● **WORK TASK**: After removing every image, reproduce the data exactly as it appears.

== MATERIAL FOR THIS EXERCISE ==

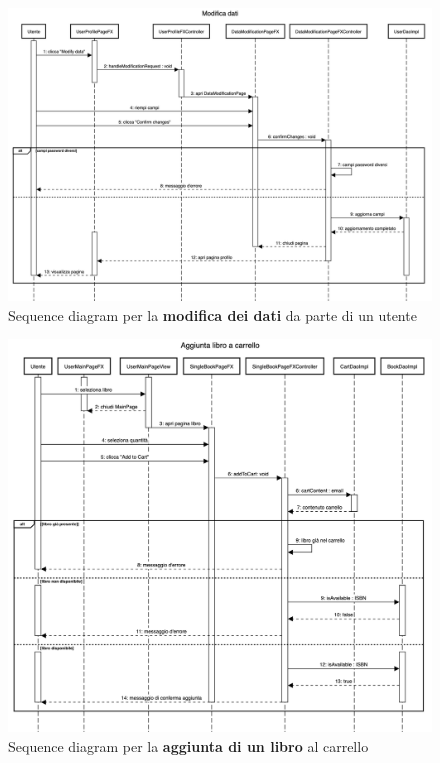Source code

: \documentclass[12pt,a4paper]{article}
\begin{document}
	\newpage
	\begin{figure}[h!]
		\centering
		\includegraphics[scale=0.35]{images/SequenceDiagrams/AggiornamentoDati.png}
		\caption{Sequence diagram per la \textbf{modifica dei dati} da parte di un utente}
	\end{figure}
	\newpage
	\begin{figure}[h!]
		\centering
		\includegraphics[scale=0.35]{images/SequenceDiagrams/AggiuntaLibro.png}
		\caption{Sequence diagram per la \textbf{aggiunta di un libro} al carrello}
	\end{figure}
	\newpage
\end{document}
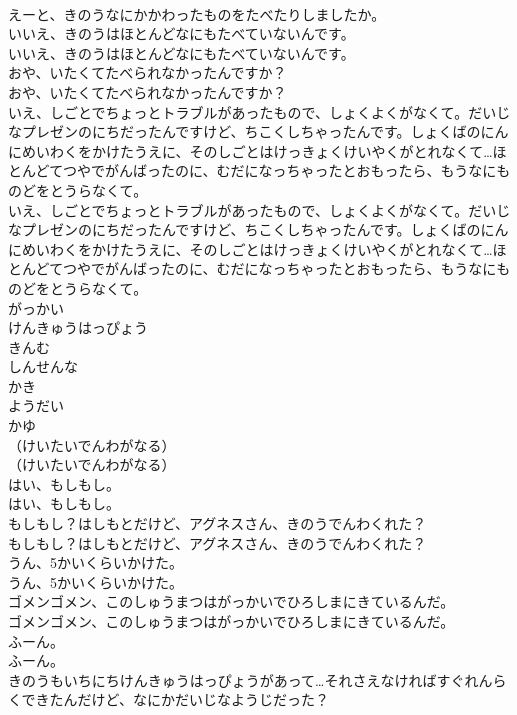 \documentclass[8pt]{extreport}
\begin{document}
\begin{CJK}{UTF8}{min}
\\	えーと、きのうなにかかわったものをたべたりしましたか。
\\	いいえ、きのうはほとんどなにもたべていないんです。
\\	いいえ、きのうはほとんどなにもたべていないんです。
\\	おや、いたくてたべられなかったんですか？
\\	おや、いたくてたべられなかったんですか？
\\	いえ、しごとでちょっとトラブルがあったもので、しょくよくがなくて。だいじなプレゼンのにちだったんですけど、ちこくしちゃったんです。しょくばのにんにめいわくをかけたうえに、そのしごとはけっきょくけいやくがとれなくて…ほとんどてつやでがんばったのに、むだになっちゃったとおもったら、もうなにものどをとうらなくて。
\\	いえ、しごとでちょっとトラブルがあったもので、しょくよくがなくて。だいじなプレゼンのにちだったんですけど、ちこくしちゃったんです。しょくばのにんにめいわくをかけたうえに、そのしごとはけっきょくけいやくがとれなくて…ほとんどてつやでがんばったのに、むだになっちゃったとおもったら、もうなにものどをとうらなくて。
\\	がっかい
\\	けんきゅうはっぴょう
\\	きんむ
\\	しんせんな
\\	かき
\\	ようだい
\\	かゆ
\\	（けいたいでんわがなる）
\\	（けいたいでんわがなる）
\\	はい、もしもし。
\\	はい、もしもし。
\\	もしもし？はしもとだけど、アグネスさん、きのうでんわくれた？
\\	もしもし？はしもとだけど、アグネスさん、きのうでんわくれた？
\\	うん、5かいくらいかけた。
\\	うん、5かいくらいかけた。
\\	ゴメンゴメン、このしゅうまつはがっかいでひろしまにきているんだ。
\\	ゴメンゴメン、このしゅうまつはがっかいでひろしまにきているんだ。
\\	ふーん。
\\	ふーん。
\\	きのうもいちにちけんきゅうはっぴょうがあって…それさえなければすぐれんらくできたんだけど、なにかだいじなようじだった？

\end{CJK}
\end{document}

===

● **EXERCISE ANSWER**:
Source code

: \documentclass[12pt,a4paper]{article}
\begin{document}
	\newpage
	\begin{figure}[h!]
		\centering
		\includegraphics[scale=0.35]{images/SequenceDiagrams/AggiornamentoDati.png}
		\caption{Sequence diagram per la \textbf{modifica dei dati} da parte di un utente}
	\end{figure}
	\newpage
	\begin{figure}[h!]
		\centering
		\includegraphics[scale=0.35]{images/SequenceDiagrams/AggiuntaLibro.png}
		\caption{Sequence diagram per la \textbf{aggiunta di un libro} al carrello}
	\end{figure}
	\newpage
\end{document}
 \documentclass[8pt]{extreport}
\begin{document}
\begin{CJK}{UTF8}{min}
\\	えーと、きのうなにかかわったものをたべたりしましたか。
\\	いいえ、きのうはほとんどなにもたべていないんです。
\\	いいえ、きのうはほとんどなにもたべていないんです。
\\	おや、いたくてたべられなかったんですか？
\\	おや、いたくてたべられなかったんですか？
\\	いえ、しごとでちょっとトラブルがあったもので、しょくよくがなくて。だいじなプレゼンのにちだったんですけど、ちこくしちゃったんです。しょくばのにんにめいわくをかけたうえに、そのしごとはけっきょくけいやくがとれなくて…ほとんどてつやでがんばったのに、むだになっちゃったとおもったら、もうなにものどをとうらなくて。
\\	いえ、しごとでちょっとトラブルがあったもので、しょくよくがなくて。だいじなプレゼンのにちだったんですけど、ちこくしちゃったんです。しょくばのにんにめいわくをかけたうえに、そのしごとはけっきょくけいやくがとれなくて…ほとんどてつやでがんばったのに、むだになっちゃったとおもったら、もうなにものどをとうらなくて。
\\	がっかい
\\	けんきゅうはっぴょう
\\	きんむ
\\	しんせんな
\\	かき
\\	ようだい
\\	かゆ
\\	（けいたいでんわがなる）
\\	（けいたいでんわがなる）
\\	はい、もしもし。
\\	はい、もしもし。
\\	もしもし？はしもとだけど、アグネスさん、きのうでんわくれた？
\\	もしもし？はしもとだけど、アグネスさん、きのうでんわくれた？
\\	うん、5かいくらいかけた。
\\	うん、5かいくらいかけた。
\\	ゴメンゴメン、このしゅうまつはがっかいでひろしまにきているんだ。
\\	ゴメンゴメン、このしゅうまつはがっかいでひろしまにきているんだ。
\\	ふーん。
\\	ふーん。
\\	きのうもいちにちけんきゅうはっぴょうがあって…それさえなければすぐれんらくできたんだけど、なにかだいじなようじだった？

\end{CJK}
\end{document}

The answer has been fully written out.